Pet seekers face fake online pet listings where a 'puppy' never exists, fraudulent shipping-fee escalations, and breed-specific scam websites because the emotional attachment formed before a purchase is complete makes buyers reluctant to abandon the transaction.
Last reviewed: 10 June 2026
Explanation
Pet scams follow a consistent pattern: an appealing photo of a puppy, kitten, or exotic animal appears on a classified site or social media, priced below market. The 'seller' — often operating from overseas — communicates warmly and builds emotional connection around the animal. After a deposit is paid, escalating fees are demanded: shipping, insurance, veterinary clearance, a special travel crate. The animal never arrives.
The emotional mechanics of pet buying make this fraud especially effective. By the time a buyer has paid the deposit, they have named the animal, told their children, and mentally incorporated the pet into their family. Walking away means grieving a loss that feels real even though the animal never existed. Scammers leverage this sunk-cost psychology to extract multiple payments.
Fraudulent pet shipping companies are a parallel scam industry that feeds off the primary fraud: after the 'seller' creates a transportation need, a fake 'licensed pet transport' company charges for crates, insurance, and veterinary inspection, all while the animal still does not exist.
Legitimate shelters, rescues, and responsible breeders follow consistent practices: they want to know your living situation, ask about your experience with the breed, allow and encourage in-person visits, and do not accept only wire transfers or Venmo.
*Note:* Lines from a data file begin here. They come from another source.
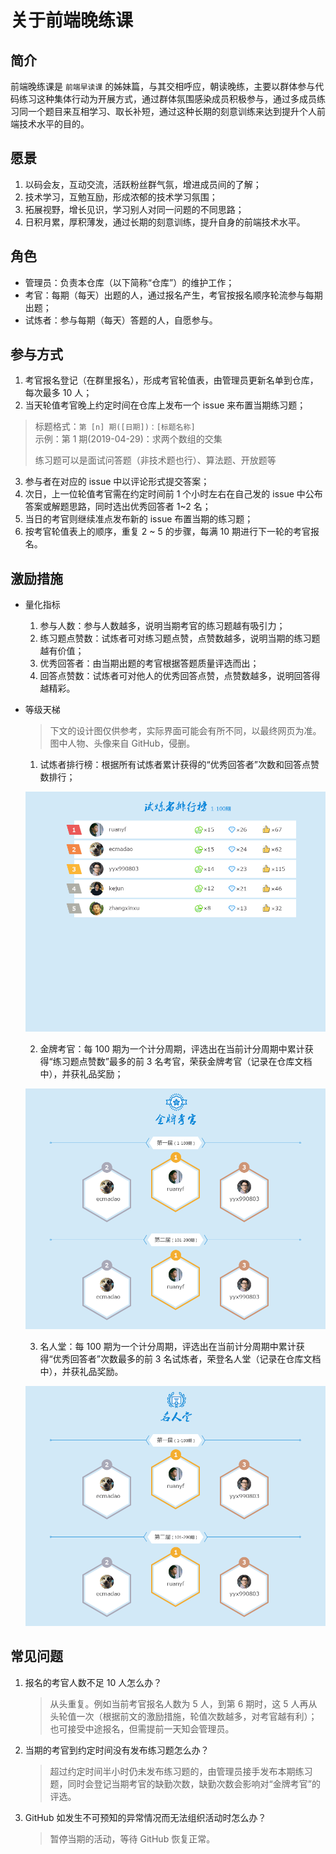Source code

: # 关于前端晚练课

## 简介

前端晚练课是 `前端早读课` 的姊妹篇，与其交相呼应，朝读晚练，主要以群体参与代码练习这种集体行动为开展方式，通过群体氛围感染成员积极参与，通过多成员练习同一个题目来互相学习、取长补短，通过这种长期的刻意训练来达到提升个人前端技术水平的目的。

## 愿景

1. 以码会友，互动交流，活跃粉丝群气氛，增进成员间的了解；
2. 技术学习，互勉互励，形成浓郁的技术学习氛围；
3. 拓展视野，增长见识，学习别人对同一问题的不同思路；
4. 日积月累，厚积薄发，通过长期的刻意训练，提升自身的前端技术水平。

## 角色

- 管理员：负责本仓库（以下简称“仓库”）的维护工作；
- 考官：每期（每天）出题的人，通过报名产生，考官按报名顺序轮流参与每期出题；
- 试炼者：参与每期（每天）答题的人，自愿参与。

## 参与方式

1. 考官报名登记（在群里报名），形成考官轮值表，由管理员更新名单到仓库，每次最多 10 人；
2. 当天轮值考官晚上约定时间在仓库上发布一个 issue 来布置当期练习题；

  > 标题格式：`第 [n] 期([日期])：[标题名称]` <br/>
  > 示例：第 1 期(2019-04-29)：求两个数组的交集
  >
  > 练习题可以是面试问答题（非技术题也行）、算法题、开放题等

3. 参与者在对应的 issue 中以评论形式提交答案；
4. 次日，上一位轮值考官需在约定时间前 1 个小时左右在自己发的 issue 中公布答案或解题思路，同时选出优秀回答者 1~2 名；
5. 当日的考官则继续准点发布新的 issue 布置当期的练习题；
6. 按考官轮值表上的顺序，重复 2 ~ 5 的步骤，每满 10 期进行下一轮的考官报名。

## 激励措施

- 量化指标

	1. 参与人数：参与人数越多，说明当期考官的练习题越有吸引力；
	2. 练习题点赞数：试炼者可对练习题点赞，点赞数越多，说明当期的练习题越有价值；
	3. 优秀回答者：由当期出题的考官根据答题质量评选而出；
	4. 回答点赞数：试炼者可对他人的优秀回答点赞，点赞数越多，说明回答得越精彩。

- 等级天梯

  > 下文的设计图仅供参考，实际界面可能会有所不同，以最终网页为准。<br>
  > 图中人物、头像来自 GitHub，侵删。


	1. 试炼者排行榜：根据所有试炼者累计获得的“优秀回答者”次数和回答点赞数排行；

    ![](./screenshot/ranking-list.png)

	2. 金牌考官：每 100 期为一个计分周期，评选出在当前计分周期中累计获得“练习题点赞数”最多的前 3 名考官，荣获金牌考官（记录在仓库文档中），并获礼品奖励；

    ![](./screenshot/gold-examiner.png)

	3. 名人堂：每 100 期为一个计分周期，评选出在当前计分周期中累计获得“优秀回答者”次数最多的前 3 名试炼者，荣登名人堂（记录在仓库文档中），并获礼品奖励。

    ![](./screenshot/hall-of-fame.png)

## 常见问题

1. 报名的考官人数不足 10 人怎么办？

	> 从头重复。例如当前考官报名人数为 5 人，到第 6 期时，这 5 人再从头轮值一次（根据前文的激励措施，轮值次数越多，对考官越有利）；也可接受中途报名，但需提前一天知会管理员。

2. 当期的考官到约定时间没有发布练习题怎么办？

	> 超过约定时间半小时仍未发布练习题的，由管理员接手发布本期练习题，同时会登记当期考官的缺勤次数，缺勤次数会影响对“金牌考官”的评选。

3. GitHub 如发生不可预知的异常情况而无法组织活动时怎么办？

	> 暂停当期的活动，等待 GitHub 恢复正常。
The experience of a legitimate adoption or purchase involves more scrutiny of the buyer, not less.
Common red flags
- Seller is in a different state or country and offers to ship the pet after a deposit
- Photos of the pet return results from other websites or appear in multiple listings
- Price is well below breed average for a supposedly pedigreed animal
- After initial payment, additional shipping or insurance fees are requested
- Seller communicates only via email or messaging apps and deflects video calls showing the animal
- Payment is required by wire transfer, gift card, or cryptocurrency only
What to do now
- Visit any animal in person, or at minimum on a live video call with the animal visible and identifiable
- Reverse image search every pet photo before sending any money
- Adopt from local shelters or contact breed-specific rescues verified through PetFinder
- Verify breeders through their breed's national club registry before purchasing
- Never send money via wire transfer, gift card, or cryptocurrency for a pet purchase
- Report pet scam listings to the FTC, IC3, and the platform hosting the listing
Frequently asked questions
Why do pet scammers always need to ship the animal?
The shipping narrative removes the need for an in-person verification that would immediately expose the scam. Once a buyer accepts the premise that the animal cannot be seen in person, they have removed the most effective fraud-detection step. Legitimate sellers encourage visits; scammers create reasons why visits are impossible.
Is buying a pet online ever safe?
Local adoption from a shelter or meeting a breeder in person is always the safest option. If distance is truly unavoidable, research the breeder through their breed's national club, request live video with the animal shown next to a current newspaper or timestamped item, and use a payment method with fraud protection rather than wire or gift card.